Imelda May, of course, is best known for her music, but after a two year period in which she’s been writing relentlessly but doing far less in public, she tells me poetry has become an equally natural outlet for her. More than 100 poems and around 60 songs have come from this period, in which she typically takes her daughter to school, does the things that need doing around the house, and then settles in to write whatever comes to her.
It was intended that the next album would be a more conventional record; instead, lockdown has contributed to May producing a 9-track EP of spoken word work combined with the lightest of musical backdrops. It’s a short-sweet record that packs plenty of punch, not least on the the track ‘GBH’, on which May’s lead character finds escapism in a certain kind of pleasure.

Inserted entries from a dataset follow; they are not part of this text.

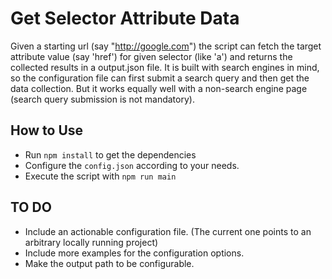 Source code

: # Get Selector Attribute Data

Given a starting url (say "http://google.com") the script can fetch the target attribute value (say 'href') for given selector (like 'a') and returns the collected results in a output.json file. It is built with search engines in mind, so the configuration file can first submit a search query and then get the data collection. But it works equally well with a non-search engine page (search query submission is not mandatory).

## How to Use

- Run `npm install` to get the dependencies
- Configure the `config.json` according to your needs.
- Execute the script with `npm run main`

## TO DO

- Include an actionable configuration file. (The current one points to an arbitrary locally running project)
- Include more examples for the configuration options.
- Make the output path to be configurable.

“I wrote what I felt,” she says of the EP. “Whatever I feel, I go with it. I’m always open to a bit of vitriol, and sometimes I do worry that this stuff will haunt me, that I could regret it, but so far I never have. My girlfriends get me to recite that track over a margarita all the time now.”
“When it comes to writing, I really have to follow the flow,” she says of both her music and poetry. “It’s a little freer with the poetry, as it doesn’t have to fit a structure. When you get in that zone, I find, that’s when you can’t quite write quick enough. I sometimes say it’s like catching a cloud. If you don’t get it in that moment, it’s gone.”
May tested her writing to the limit in a brave recent exploration at music festivals, something she hopes to do again. Building a perspex box in the chillout area of UK festival Latitude, she sat inside with wine and cigarettes, challenging herself to pen a poem in just 45 minutes, and then perform it for the assembled audience.
The project, called ‘Hallowed’, was a great success. “It was just a reflected space, but it was a massive challenge, terrifying,” she recalls. “45 minutes is really not much time. I do find though that for art, comfort is kryptonite. You really have to push yourself out of a safe space. I did ‘Hallowed’ for three nights, and one of the poems was good enough that I think I’ll use it on another EP. This freedom to do things is really what the last couple of years have been about for me, I’m really lucky my record label have been so supportive.”
When she does return to playing live, May will be looking to find ways to integrate poetry between her music, though she’s not entirely sure how just yet. In the meantime, she’s finding isolation productive, if a little uncomfortable.
“It’s horrific, worrying, terrifying,” she says of the shutdown, “my moods have been swinging rapidly though, I think like all of us, between being a bit afraid of it all, and enjoying this time and almost not caring. I know that sounds harsh, but we rarely get to be peaceful and relaxed like this.”
If the ‘Slip of the Tongue’ EP is any indication of where May stands amongst it all, it’s a clear indication that the creative vibrance is, whatever her challenges, shining boldly through.
Imelda May’s spoken word EP ‘Slip Of the Tongue’ is being unveiled at a trac a week right now. It’s full launch, on Decca Records, is on June 12.